Your assignment
Which lines of the records below contain the word "https"? Show each one.

(Stored items)
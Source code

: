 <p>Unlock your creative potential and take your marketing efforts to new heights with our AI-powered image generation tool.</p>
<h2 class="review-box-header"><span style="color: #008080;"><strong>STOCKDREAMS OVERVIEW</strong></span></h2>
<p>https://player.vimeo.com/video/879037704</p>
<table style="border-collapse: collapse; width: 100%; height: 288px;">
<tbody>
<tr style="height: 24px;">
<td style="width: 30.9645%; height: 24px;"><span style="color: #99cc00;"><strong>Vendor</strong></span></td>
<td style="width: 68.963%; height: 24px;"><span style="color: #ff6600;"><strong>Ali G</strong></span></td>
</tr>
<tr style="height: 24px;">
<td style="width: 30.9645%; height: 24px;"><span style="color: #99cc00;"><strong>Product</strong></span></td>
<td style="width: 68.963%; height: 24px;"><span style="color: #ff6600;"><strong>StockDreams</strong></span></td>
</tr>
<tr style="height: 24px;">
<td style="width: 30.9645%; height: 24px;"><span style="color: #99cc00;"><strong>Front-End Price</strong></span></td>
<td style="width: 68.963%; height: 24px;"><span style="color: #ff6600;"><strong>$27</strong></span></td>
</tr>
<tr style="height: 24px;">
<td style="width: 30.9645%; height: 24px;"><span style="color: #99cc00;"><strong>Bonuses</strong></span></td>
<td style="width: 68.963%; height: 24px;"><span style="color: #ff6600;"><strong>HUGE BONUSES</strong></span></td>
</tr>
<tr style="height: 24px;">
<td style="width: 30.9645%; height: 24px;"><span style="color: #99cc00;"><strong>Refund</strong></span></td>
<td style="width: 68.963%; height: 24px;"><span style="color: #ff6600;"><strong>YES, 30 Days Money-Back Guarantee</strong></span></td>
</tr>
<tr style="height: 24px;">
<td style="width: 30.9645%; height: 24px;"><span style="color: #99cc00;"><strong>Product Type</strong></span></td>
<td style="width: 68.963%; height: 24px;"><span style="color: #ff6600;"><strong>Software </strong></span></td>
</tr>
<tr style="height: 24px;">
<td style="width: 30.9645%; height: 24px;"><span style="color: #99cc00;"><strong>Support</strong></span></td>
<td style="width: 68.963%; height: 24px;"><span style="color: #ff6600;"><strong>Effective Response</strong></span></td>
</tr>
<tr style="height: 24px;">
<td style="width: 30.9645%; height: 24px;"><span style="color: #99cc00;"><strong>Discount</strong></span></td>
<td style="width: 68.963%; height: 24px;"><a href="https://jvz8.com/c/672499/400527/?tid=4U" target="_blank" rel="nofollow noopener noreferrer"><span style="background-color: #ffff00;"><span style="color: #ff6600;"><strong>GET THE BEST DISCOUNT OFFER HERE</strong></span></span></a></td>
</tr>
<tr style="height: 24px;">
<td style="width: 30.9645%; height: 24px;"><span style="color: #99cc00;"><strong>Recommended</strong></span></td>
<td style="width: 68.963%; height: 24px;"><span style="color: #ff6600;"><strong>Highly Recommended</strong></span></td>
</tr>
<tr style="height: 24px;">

Response area
<p>https://player.vimeo.com/video/879037704</p>
<td style="width: 68.963%; height: 24px;"><a href="https://jvz8.com/c/672499/400527/?tid=4U" target="_blank" rel="nofollow noopener noreferrer"><span style="background-color: #ffff00;"><span style="color: #ff6600;"><strong>GET THE BEST DISCOUNT OFFER HERE</strong></span></span></a></td>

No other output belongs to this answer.